Competition, opportunism, and mutualism all are aspects of a description of biosemiotic interactions. However they may be interpreted, with all their contested representations, Martinelli’s (2010 : 48) remarks on zoösemiosis applies also wider research in biosemiotics ethics : “we take too much for granted that we understand of other animals all that is to be understood”. Just as Margulis’s interpretation of beginning of eukaryotic life emerged via a cell’s détournement of an attack by another cell into a transformation for the greater good of the host cell, the splendid fecundity of life turns on multitudinous acts on the ethical spectrum from obligate to voluntary relationships.
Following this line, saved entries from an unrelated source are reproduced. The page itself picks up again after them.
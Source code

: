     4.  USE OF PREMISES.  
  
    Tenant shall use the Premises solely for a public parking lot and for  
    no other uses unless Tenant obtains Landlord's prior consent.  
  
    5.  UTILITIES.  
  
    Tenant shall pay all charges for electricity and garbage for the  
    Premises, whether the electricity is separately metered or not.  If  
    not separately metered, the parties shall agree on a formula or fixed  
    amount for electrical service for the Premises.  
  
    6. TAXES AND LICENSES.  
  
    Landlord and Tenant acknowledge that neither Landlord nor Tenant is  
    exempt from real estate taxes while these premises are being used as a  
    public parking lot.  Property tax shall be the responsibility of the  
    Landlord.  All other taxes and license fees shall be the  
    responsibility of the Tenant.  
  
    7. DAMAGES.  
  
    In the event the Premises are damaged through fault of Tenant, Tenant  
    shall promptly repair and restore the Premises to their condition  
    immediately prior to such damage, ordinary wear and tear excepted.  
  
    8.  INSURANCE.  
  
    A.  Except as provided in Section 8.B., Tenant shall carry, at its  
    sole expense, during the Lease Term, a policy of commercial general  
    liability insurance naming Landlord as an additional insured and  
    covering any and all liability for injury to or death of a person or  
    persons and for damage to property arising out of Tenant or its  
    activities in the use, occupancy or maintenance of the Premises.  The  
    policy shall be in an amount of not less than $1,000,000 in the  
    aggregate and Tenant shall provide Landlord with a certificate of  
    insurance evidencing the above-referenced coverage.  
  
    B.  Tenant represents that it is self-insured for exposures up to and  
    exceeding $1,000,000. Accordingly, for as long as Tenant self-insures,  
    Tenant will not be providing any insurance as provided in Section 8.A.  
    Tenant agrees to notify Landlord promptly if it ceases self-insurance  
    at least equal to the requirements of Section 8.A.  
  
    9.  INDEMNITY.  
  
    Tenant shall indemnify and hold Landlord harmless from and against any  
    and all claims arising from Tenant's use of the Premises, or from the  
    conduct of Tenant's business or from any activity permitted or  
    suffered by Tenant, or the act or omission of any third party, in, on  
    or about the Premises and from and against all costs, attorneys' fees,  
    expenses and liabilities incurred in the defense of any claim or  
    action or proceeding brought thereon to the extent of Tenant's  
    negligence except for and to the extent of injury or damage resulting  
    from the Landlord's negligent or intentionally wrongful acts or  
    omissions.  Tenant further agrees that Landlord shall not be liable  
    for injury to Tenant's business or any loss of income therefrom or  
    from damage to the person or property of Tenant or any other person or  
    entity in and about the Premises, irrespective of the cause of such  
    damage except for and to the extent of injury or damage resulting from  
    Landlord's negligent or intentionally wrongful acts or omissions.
The clear-cut categories of moral patients and moral agents fail to do justice to the frailty of agents and the agency of so-called patients (MacIntyre 1999). To understand ethical behavior in other species, we must reconfigure the term, according to the biosemiotic particularism of the species at hand (Beever & Tønnessen 2015). Humans have a special obligation in regard to our semioethical capabilities (Deely 2015). At the same time, many if not most other species possess varying degrees of interpretive skill in making sense of other species’ semiotics, and in some instances they cooperate with varying degrees of choice. Thus, far from being the unique species sensitive to how our actions make life go better or worse for others, many species are not only aware of such effects, but sometimes constrain or mitigate their own potential good in order to benefit others – including members of other species.